In many cases lowering the speed limit to 20mph will have little or no impact on journey times. Where there is an impact, our analysis showed us that the average journey would only be around 1 minute longer but this would make the roads safer for pedestrians and cyclists.

The subsequent final monitoring report from first trial areas for 20mph has found in main through routes, average journey time changes are generally not more than one minute, with some exceptions of up to 2 minutes.

Why can’t the 20mph limit be only used around schools?

Introducing a 20mph default speed limit should make children safer from the moment they leave home – regardless of where they are going, and keeps them safe – inside and outside of school hours.

A 20mph speed limit outside the school won’t protect children for the whole journey as they walk or cycle from home, it would only protect them near the school.

But it won’t just protect children. This change is designed to make streets safer for all of us.

How does signage for 20mph work?

Gateway speed limit signs, the larger signs shown as you enter a different speed limit area, are in place to clearly indicate the correct speed limit in built up areas (30mph or 20mph).

20mph repeater signs, the small circle signs often seen on streetlights, are no longer allowed on roads where the default speed limit is now 20mph. However, since they display the correct speed, highway authorities will have 12 months from the coming into force date to remove these signs. This is also the case for 20mph zone signs outside schools and highway authorities have up to five years to remove 20mph signs painted onto road surfaces.

In any 20mph areas where there aren't streetlights present, additional signage is in place to clearly indicate the speed limit.

Remember, in built up areas if you see streetlights think 20mph, unless signed otherwise.

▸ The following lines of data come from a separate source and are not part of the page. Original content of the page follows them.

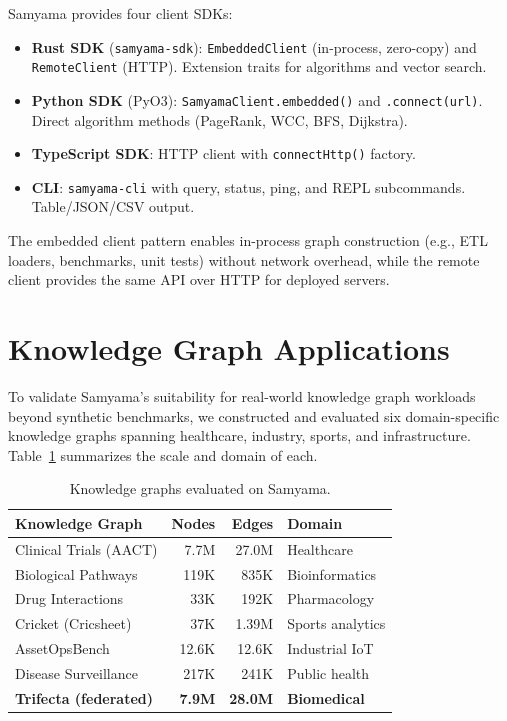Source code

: \documentclass[sigconf, nonacm]{acmart}
\begin{document}
Samyama provides four client SDKs:

\begin{itemize}[leftmargin=*]
  \item \textbf{Rust SDK} (\texttt{samyama-sdk}): \texttt{EmbeddedClient} (in-process, zero-copy) and \texttt{RemoteClient} (HTTP). Extension traits for algorithms and vector search.
  \item \textbf{Python SDK} (PyO3): \texttt{SamyamaClient.embedded()} and \texttt{.connect(url)}. Direct algorithm methods (PageRank, WCC, BFS, Dijkstra).
  \item \textbf{TypeScript SDK}: HTTP client with \texttt{connectHttp()} factory.
  \item \textbf{CLI}: \texttt{samyama-cli} with query, status, ping, and REPL subcommands. Table/JSON/CSV output.
\end{itemize}

\noindent
The embedded client pattern enables in-process graph construction (e.g., ETL loaders, benchmarks, unit tests) without network overhead, while the remote client provides the same API over HTTP for deployed servers.

\section{Knowledge Graph Applications}
\label{sec:applications}

To validate Samyama's suitability for real-world knowledge graph workloads beyond synthetic benchmarks, we constructed and evaluated six domain-specific knowledge graphs spanning healthcare, industry, sports, and infrastructure.
Table~\ref{tab:kgs} summarizes the scale and domain of each.

\begin{table}[!htbp]
\caption{Knowledge graphs evaluated on Samyama.}
\label{tab:kgs}
\begin{tabular}{lrrl}
\toprule
\textbf{Knowledge Graph} & \textbf{Nodes} & \textbf{Edges} & \textbf{Domain} \\
\midrule
Clinical Trials (AACT) & 7.7M & 27.0M & Healthcare \\
Biological Pathways & 119K & 835K & Bioinformatics \\
Drug Interactions & 33K & 192K & Pharmacology \\
Cricket (Cricsheet) & 37K & 1.39M & Sports analytics \\
AssetOpsBench & 12.6K & 12.6K & Industrial IoT \\
Disease Surveillance & 217K & 241K & Public health \\
\midrule
\textbf{Trifecta (federated)} & \textbf{7.9M} & \textbf{28.0M} & \textbf{Biomedical} \\
\bottomrule
\end{tabular}
\end{table}
\end{document}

Will the roll-out involve money being spent on speed bumps?

There is no plan to include traffic calming (including speed bumps) as part of the change to speed limits. There are other ‘softer’ measures that might be introduced, such as using buffer speed limits, removing the centre line, narrowing the carriageway visually, using planting etc.

Will reducing speeds to 20mph damage my car?

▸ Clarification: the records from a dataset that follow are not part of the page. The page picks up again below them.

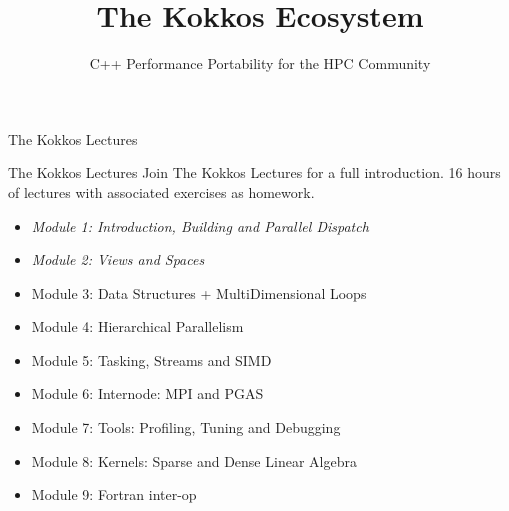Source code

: 
\usepackage{tikz}


\title{The Kokkos Ecosystem}

\author{C++ Performance Portability for the HPC Community}




\shorttrue
\mediumfalse
\fullfalse



% 

\begin{frame}
	\titlepage
\end{frame}



\begin{frame}{The Kokkos Lectures}
        
	\begin{block}{The Kokkos Lectures}
		Join The Kokkos Lectures for a full introduction. 16 hours of lectures with associated exercises as homework.
	\end{block}

\begin{itemize}
	\item \textit{Module 1: Introduction, Building and Parallel Dispatch}
	\item \textit{Module 2: Views and Spaces}
	\item Module 3: Data Structures + MultiDimensional Loops
	\item Module 4: Hierarchical Parallelism
	\item Module 5: Tasking, Streams and SIMD
	\item Module 6: Internode: MPI and PGAS
	\item Module 7: Tools: Profiling, Tuning and Debugging
	\item Module 8: Kernels: Sparse and Dense Linear Algebra
    \item Module 9: Fortran inter-op
\end{itemize}
\end{frame}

Lower driving speeds should result in lower tyre, road and brake abrasion. Smoother driving, with fewer accelerations and decelerations, generates fewer particulate emissions from tyre and brake-wear. You can read more in this Transport for London report from 2018.

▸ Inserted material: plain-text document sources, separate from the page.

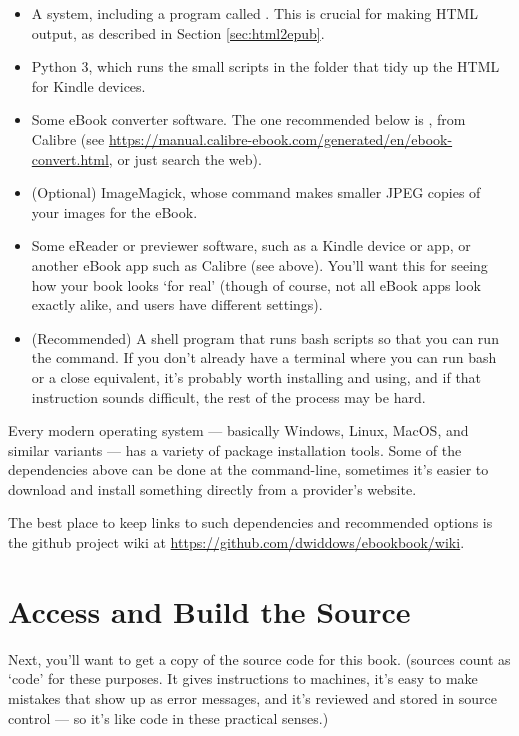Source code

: \begin{itemize}
\item A \latex system, including a program called .
  This is crucial for making HTML output, as described in Section
  \ref{sec:html2epub}.
\item Python 3, which runs the small scripts in the  folder
  that tidy up the HTML for Kindle devices.
\item Some eBook converter software. The one recommended below is
  , from Calibre (see
  {\small \url{https://manual.calibre-ebook.com/generated/en/ebook-convert.html}}, or just
  search the web).
\item (Optional) ImageMagick, whose  command makes smaller
  JPEG copies of your images for the eBook.
\item Some eReader or previewer software, such as a Kindle device or
  app, or another eBook app such as Calibre (see above). You'll want
  this for seeing how your book looks `for real' (though of course,
  not all eBook apps look exactly alike, and users have different settings).
\item (Recommended) A shell program that runs bash scripts so that you
  can run the  command. If you don't already have a
  terminal where you can run bash or a close equivalent, it's probably
  worth installing and using, and if that instruction sounds
  difficult, the rest of the process may be hard.
\end{itemize}

Every modern operating system --- basically Windows, Linux, MacOS, and
similar variants --- has a variety of package installation tools.
Some of the dependencies above can be done at the command-line, sometimes it's
easier to download and install something directly from a provider's
website.

The best place to keep links to such dependencies and recommended options is the 
github project wiki at {\small \url{https://github.com/dwiddows/ebookbook/wiki}}.

\section{Access and Build the \latex Source}

Next, you'll want to get a copy of the source code for this
book. (\latex sources count as
`code' for these purposes. It gives instructions to machines, it's easy to make mistakes
that show up as error messages, and it's reviewed and stored in source
control --- so it's like code in these practical senses.)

Will driving at 20mph mean I use more fuel?

Fuel consumption is mainly influenced by the way we drive – driving at a consistent speed is better than stopping and starting (see NICE Overview | Air pollution: outdoor air quality and health | Guidance | NICE). A default 20 mph limit and a smooth driving style, can help avoid unnecessary speeding up and slowing down, saving fuel.

Accelerating up to 30mph can take twice as much energy as speeding up to 20mph.

Why are bicycles allowed to overtake me when I am driving at 20mph?

Speed limits in the Road Traffic Regulations and the Highway Code apply to motor vehicles only and not to bicycles.

The Highway Code has been updated to include 3 new rules about the new ‘hierarchy of road users’.

The hierarchy places those road users most at risk in the event of a collision at the top of the hierarchy. It does not remove the need for everyone to behave responsibly.

It’s important that all road users:

  • are aware of The Highway Code
  • are considerate to other road users
  • understand their responsibility for the safety of others

Where else have 20mph speed limits been introduced?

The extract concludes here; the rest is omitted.